In a Wednesday morning tweet, Calvert said Democrats killed his proposal to include a ban on ballot harvesting in H.R. 1, a sweeping campaign finance and political ethics bill now being debated in the House.

“(House Speaker Nancy) Pelosi and CA Democrats are doing everything they can to protect ballot harvesting regardless of the fraud it invites into our elections,” Calvert wrote.

There were no formal complaints about voter or election fraud in California related to ballot harvesting, according to state data.

Lawmakers baffled

Calvert isn’t the only Republican wary of ballot harvesting.

“California just defies logic to me,” then-House Speaker Paul Ryan said about the November election. “We were only down 26 seats the night of the election, and three weeks later, we lost basically every California contested race. This election system they have – I can’t begin to understand what ‘ballot harvesting’ is.”

California’s election laws allow for mail-in ballots to be counted days after they arrive at the registrar’s office. Record voter turnout and reliance on paper ballots led to thousands of uncounted ballots on election night that took weeks to process, with the outcome of close races changing as more votes were counted.

Late lead changes consistently favored Democrats in a state where Democrats hold a double-digit percentage point edge over the GOP in voter registration and where, since 1998, the percentage of registered Republican voters has fallen from 36 to 24 percent. Votes counted after election day included absentee ballots and walk-up voters, categories of voters in which Democrats traditionally outnumber Republicans.
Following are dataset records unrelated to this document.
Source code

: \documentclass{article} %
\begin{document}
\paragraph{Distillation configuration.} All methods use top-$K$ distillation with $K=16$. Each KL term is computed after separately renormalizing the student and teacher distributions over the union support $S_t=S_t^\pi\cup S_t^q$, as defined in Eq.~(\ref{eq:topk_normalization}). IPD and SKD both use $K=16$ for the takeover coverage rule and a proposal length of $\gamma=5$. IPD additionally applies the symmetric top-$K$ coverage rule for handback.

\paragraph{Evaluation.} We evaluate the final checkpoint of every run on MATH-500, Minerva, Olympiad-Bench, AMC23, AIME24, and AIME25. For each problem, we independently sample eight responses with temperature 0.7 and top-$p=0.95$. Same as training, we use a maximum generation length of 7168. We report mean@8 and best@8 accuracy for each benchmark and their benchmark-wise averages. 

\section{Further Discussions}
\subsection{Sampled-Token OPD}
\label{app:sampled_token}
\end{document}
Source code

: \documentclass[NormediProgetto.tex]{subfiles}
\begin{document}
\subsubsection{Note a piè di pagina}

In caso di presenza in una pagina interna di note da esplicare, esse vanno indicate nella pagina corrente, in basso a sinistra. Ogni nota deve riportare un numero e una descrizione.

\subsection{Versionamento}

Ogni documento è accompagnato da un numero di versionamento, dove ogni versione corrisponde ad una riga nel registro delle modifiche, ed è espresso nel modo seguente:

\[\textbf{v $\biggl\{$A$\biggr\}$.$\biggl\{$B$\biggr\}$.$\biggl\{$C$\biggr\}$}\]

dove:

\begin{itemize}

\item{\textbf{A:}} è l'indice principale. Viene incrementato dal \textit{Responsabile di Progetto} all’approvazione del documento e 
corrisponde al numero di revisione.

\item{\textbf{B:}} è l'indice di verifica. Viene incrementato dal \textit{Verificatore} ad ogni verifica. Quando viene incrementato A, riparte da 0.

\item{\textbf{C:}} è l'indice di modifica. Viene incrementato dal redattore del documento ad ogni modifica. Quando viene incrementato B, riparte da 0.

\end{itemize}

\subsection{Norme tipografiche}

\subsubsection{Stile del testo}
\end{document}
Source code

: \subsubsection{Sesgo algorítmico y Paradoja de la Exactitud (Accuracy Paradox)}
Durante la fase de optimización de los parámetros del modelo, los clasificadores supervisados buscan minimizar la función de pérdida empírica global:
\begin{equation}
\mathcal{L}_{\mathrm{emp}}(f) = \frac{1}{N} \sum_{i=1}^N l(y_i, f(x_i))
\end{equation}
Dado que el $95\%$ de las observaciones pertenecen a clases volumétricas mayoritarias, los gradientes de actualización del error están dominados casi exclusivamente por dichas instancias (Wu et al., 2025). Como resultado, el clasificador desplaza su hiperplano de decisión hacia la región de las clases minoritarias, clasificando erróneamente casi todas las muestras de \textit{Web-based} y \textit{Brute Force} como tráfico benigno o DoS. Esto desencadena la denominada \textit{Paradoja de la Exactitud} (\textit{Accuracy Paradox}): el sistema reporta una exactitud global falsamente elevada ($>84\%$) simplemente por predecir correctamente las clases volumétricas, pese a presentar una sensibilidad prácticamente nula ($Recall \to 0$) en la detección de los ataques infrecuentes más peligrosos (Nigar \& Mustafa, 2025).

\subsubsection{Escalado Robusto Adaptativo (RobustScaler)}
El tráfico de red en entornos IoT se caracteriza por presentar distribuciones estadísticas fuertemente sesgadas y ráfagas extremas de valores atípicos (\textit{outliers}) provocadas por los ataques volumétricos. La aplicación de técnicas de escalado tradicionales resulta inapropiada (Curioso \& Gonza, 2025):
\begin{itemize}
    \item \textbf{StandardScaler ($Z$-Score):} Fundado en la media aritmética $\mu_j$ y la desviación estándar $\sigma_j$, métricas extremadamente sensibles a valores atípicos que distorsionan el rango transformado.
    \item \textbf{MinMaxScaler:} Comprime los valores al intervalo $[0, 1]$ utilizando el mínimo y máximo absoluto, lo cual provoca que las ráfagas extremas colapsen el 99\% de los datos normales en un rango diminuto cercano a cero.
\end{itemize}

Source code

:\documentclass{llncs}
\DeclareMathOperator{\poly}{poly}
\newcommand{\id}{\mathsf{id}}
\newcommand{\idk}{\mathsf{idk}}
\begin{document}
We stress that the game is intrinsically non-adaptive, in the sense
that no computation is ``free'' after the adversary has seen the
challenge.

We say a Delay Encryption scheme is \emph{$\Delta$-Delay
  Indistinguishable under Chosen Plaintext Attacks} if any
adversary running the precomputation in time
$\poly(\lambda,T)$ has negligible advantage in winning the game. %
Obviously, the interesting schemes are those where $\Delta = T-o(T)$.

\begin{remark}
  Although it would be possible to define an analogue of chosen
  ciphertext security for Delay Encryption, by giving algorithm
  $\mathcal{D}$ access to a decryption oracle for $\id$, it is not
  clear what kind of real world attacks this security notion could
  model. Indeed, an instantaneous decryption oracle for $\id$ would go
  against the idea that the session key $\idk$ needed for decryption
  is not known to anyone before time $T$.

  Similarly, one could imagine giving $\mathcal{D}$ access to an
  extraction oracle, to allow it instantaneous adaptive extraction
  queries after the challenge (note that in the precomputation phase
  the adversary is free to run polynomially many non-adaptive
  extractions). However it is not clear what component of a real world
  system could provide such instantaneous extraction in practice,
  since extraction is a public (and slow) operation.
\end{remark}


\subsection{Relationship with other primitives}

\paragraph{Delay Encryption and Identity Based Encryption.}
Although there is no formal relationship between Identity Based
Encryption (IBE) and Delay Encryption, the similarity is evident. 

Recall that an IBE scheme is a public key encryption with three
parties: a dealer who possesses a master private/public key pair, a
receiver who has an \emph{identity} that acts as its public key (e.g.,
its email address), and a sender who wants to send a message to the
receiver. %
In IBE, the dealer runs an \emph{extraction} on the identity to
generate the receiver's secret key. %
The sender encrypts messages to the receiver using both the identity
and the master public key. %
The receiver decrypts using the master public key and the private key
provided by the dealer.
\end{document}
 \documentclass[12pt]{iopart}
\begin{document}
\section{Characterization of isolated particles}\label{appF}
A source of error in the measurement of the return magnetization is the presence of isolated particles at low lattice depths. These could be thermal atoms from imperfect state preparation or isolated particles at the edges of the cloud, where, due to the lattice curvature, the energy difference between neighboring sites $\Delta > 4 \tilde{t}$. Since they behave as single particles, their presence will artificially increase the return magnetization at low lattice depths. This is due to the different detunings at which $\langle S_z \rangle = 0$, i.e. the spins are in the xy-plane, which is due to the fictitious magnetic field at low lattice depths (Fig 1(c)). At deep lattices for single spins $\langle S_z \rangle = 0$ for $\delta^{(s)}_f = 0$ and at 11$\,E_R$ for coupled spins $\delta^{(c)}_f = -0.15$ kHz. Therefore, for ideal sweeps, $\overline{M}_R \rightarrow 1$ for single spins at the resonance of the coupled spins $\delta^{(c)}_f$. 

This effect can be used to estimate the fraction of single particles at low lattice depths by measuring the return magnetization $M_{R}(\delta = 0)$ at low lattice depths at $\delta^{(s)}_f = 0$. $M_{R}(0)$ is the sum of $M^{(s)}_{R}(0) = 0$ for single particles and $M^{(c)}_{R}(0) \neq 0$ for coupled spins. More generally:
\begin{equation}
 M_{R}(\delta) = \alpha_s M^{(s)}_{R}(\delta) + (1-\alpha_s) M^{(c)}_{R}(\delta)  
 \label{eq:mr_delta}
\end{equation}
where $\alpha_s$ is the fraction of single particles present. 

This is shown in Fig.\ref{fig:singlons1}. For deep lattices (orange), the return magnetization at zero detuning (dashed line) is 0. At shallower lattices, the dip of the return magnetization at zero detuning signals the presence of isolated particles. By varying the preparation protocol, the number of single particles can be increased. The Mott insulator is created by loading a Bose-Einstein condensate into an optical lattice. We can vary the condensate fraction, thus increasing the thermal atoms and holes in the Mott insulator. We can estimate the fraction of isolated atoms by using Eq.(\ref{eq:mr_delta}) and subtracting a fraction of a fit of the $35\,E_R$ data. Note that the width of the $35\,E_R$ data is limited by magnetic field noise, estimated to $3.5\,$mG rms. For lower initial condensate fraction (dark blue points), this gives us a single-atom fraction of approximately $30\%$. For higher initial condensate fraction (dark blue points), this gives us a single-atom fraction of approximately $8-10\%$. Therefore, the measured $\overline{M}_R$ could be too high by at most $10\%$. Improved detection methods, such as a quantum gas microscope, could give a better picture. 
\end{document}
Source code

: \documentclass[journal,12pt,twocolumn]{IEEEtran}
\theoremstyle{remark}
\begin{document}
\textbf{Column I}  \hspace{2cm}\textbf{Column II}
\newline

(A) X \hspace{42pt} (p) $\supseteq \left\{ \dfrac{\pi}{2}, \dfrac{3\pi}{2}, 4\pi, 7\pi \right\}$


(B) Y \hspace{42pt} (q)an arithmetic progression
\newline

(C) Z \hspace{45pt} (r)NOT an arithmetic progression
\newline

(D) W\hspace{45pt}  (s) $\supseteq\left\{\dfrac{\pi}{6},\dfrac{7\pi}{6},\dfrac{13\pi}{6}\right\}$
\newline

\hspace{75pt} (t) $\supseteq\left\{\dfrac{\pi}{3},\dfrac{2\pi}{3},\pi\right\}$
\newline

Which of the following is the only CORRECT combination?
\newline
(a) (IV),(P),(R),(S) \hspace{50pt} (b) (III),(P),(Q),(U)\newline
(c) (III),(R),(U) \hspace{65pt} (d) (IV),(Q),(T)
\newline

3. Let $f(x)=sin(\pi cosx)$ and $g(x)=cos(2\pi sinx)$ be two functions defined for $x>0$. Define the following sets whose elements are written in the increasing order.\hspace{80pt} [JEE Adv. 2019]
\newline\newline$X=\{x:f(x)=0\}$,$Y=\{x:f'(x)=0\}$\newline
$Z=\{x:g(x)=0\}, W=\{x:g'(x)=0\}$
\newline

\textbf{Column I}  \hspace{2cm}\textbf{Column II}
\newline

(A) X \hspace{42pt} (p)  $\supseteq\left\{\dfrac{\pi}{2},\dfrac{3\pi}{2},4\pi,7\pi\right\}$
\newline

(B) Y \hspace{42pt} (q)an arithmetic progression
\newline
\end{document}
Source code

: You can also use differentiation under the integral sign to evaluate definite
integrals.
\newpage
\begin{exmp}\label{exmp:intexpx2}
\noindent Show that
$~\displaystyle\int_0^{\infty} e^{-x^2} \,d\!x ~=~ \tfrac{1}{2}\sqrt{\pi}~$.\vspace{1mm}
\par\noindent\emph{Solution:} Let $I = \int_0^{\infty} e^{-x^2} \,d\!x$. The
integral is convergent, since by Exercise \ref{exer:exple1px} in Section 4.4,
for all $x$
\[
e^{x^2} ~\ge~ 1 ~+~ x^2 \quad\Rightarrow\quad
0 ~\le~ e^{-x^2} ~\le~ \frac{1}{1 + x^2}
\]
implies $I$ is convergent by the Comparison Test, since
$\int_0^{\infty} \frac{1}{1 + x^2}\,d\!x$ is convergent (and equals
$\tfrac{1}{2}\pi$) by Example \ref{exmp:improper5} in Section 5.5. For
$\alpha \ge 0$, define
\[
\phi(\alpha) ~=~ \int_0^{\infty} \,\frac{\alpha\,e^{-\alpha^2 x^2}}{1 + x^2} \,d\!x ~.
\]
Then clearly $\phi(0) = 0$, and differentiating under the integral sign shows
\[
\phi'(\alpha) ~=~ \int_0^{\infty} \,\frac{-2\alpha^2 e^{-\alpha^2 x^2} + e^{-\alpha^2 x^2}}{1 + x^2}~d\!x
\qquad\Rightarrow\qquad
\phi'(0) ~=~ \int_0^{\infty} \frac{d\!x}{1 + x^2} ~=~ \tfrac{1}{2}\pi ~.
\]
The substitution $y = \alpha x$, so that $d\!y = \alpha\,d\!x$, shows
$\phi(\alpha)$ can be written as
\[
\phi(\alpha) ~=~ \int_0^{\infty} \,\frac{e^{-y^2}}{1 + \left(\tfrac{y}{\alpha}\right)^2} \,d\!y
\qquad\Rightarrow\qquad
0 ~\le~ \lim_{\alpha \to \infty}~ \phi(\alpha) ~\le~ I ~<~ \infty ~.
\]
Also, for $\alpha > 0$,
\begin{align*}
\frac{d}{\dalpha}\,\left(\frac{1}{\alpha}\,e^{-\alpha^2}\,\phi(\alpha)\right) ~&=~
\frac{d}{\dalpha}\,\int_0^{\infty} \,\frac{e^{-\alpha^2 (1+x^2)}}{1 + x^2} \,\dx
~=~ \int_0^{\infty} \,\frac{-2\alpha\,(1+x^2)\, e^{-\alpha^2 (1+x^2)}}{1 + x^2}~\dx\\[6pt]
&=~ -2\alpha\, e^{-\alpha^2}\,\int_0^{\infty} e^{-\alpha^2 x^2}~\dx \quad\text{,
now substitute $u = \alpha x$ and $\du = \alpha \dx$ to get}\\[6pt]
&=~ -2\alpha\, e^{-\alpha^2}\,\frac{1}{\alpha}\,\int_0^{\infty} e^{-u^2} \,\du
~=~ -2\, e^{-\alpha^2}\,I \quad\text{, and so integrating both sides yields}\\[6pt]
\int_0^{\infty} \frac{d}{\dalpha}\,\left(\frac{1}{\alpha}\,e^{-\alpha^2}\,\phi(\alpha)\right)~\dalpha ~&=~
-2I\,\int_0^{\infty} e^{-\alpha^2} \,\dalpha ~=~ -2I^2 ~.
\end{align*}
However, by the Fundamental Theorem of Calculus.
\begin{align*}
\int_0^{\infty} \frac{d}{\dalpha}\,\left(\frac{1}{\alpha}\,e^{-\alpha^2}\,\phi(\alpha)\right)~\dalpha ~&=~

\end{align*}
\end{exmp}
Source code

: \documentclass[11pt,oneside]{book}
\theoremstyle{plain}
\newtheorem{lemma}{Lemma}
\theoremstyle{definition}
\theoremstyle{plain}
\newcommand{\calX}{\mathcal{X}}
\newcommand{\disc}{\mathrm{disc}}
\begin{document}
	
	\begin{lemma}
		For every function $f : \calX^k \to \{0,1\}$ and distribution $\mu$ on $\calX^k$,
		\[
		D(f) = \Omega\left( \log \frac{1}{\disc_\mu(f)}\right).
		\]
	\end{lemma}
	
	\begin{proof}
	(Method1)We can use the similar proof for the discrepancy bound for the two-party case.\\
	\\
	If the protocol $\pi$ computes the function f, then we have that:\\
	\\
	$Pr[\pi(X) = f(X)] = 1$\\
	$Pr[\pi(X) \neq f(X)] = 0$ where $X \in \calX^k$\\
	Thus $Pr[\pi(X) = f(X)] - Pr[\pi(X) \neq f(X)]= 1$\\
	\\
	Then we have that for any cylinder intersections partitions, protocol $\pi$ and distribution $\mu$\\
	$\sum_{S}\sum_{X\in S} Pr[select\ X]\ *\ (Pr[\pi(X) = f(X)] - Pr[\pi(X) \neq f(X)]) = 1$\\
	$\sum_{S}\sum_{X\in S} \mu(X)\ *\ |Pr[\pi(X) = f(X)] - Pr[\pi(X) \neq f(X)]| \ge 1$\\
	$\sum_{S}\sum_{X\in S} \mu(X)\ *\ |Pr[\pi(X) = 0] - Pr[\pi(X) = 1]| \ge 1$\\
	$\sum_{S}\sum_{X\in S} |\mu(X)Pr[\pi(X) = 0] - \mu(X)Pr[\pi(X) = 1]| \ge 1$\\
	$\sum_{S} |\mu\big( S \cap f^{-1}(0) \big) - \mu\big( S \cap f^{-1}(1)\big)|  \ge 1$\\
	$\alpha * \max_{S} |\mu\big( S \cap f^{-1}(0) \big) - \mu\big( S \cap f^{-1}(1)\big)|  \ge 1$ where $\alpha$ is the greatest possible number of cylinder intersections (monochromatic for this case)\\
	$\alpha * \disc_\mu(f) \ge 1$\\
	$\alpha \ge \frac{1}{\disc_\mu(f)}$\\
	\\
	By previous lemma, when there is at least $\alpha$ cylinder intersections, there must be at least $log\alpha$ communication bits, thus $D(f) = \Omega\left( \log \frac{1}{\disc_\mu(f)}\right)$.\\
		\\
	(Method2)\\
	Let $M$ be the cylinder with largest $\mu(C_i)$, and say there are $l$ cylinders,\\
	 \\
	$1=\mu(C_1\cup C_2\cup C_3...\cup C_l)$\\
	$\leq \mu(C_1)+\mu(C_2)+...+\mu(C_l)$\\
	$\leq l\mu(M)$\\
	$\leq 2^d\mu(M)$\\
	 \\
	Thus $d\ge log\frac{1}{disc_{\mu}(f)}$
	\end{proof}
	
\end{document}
In conservative media, “ballot harvesting” is being used as a scornful term. “How Ballot-Harvesting Became The New Way to Steal an Election,” read a Dec. 14, 2018 headline on The Federalist website.

“‘Ballot Harvesting,’ Dems’ Latest Election Stealing Tool,” read a Dec. 3, 2018 Townhall.com headline.

Bill Essayli, a Republican who ran unsuccessfully against Assemblywoman Sabrina Cervantes, D-Riverside, last fall, blamed ballot harvesting for his loss in a battleground district.

“It’s not fraud if it’s legal,” he wrote on Twitter. “ … Paying campaign operatives and union workers to collect ballots from reluctant voters is not democracy – its (sic) a banana republic.”

Others disagree, suggesting that ballot harvesting and other efforts to make voting easier is the opposite of “banana republic.”

After Ryan questioned the validity of voting in California, and specifically questioned ballot harvesting, Padilla took to Twitter to defend the state’s push to expand the franchise: “In California we make sure every ballot is properly counted and accounted for. That’s not ‘bizarre,’ that’s DEMOCRACY.”

“Another obstacle”

Until 2016, someone could turn in a voter’s ballot only if he or she was related to the voter or lived in the same household.

But that changed in 2016, when Gov. Jerry Brown signed AB 1921, making it legal for anyone to collect and turn in an absentee or mail-in ballot. The bill’s author, Assemblywoman Lorena Gonzalez, D-San Diego, said the family restriction, while well-meaning, “simply provide(s) yet another obstacle for individuals attempting to vote, without any evidence-based justification against voter fraud.”

To prevent fraud, the bill bans ballot collectors from being paid based on the number of ballots they turn in. By law, every voter signature on a mail-in ballot must be verified. Also, voters can check the status of their ballot online and, if their mail-in ballot isn’t counted, voters must be told why.

Justin Levitt, a law professor and election law expert at Loyola Law School in Los Angeles, said that while the alleged election fraud reported in North Carolina is concerning, it’s not the norm. “It makes a big impact when you hear about it because it doesn’t happen that often,” he said.

Steps can be taken, like requiring ballot collectors to issue receipts to voters, that don’t interfere with the right to vote, Levitt added.

“I don’t think the number (of ballots collected and turned in by someone) matters as long as the ballots are faithfully and correctly turned in,” he said.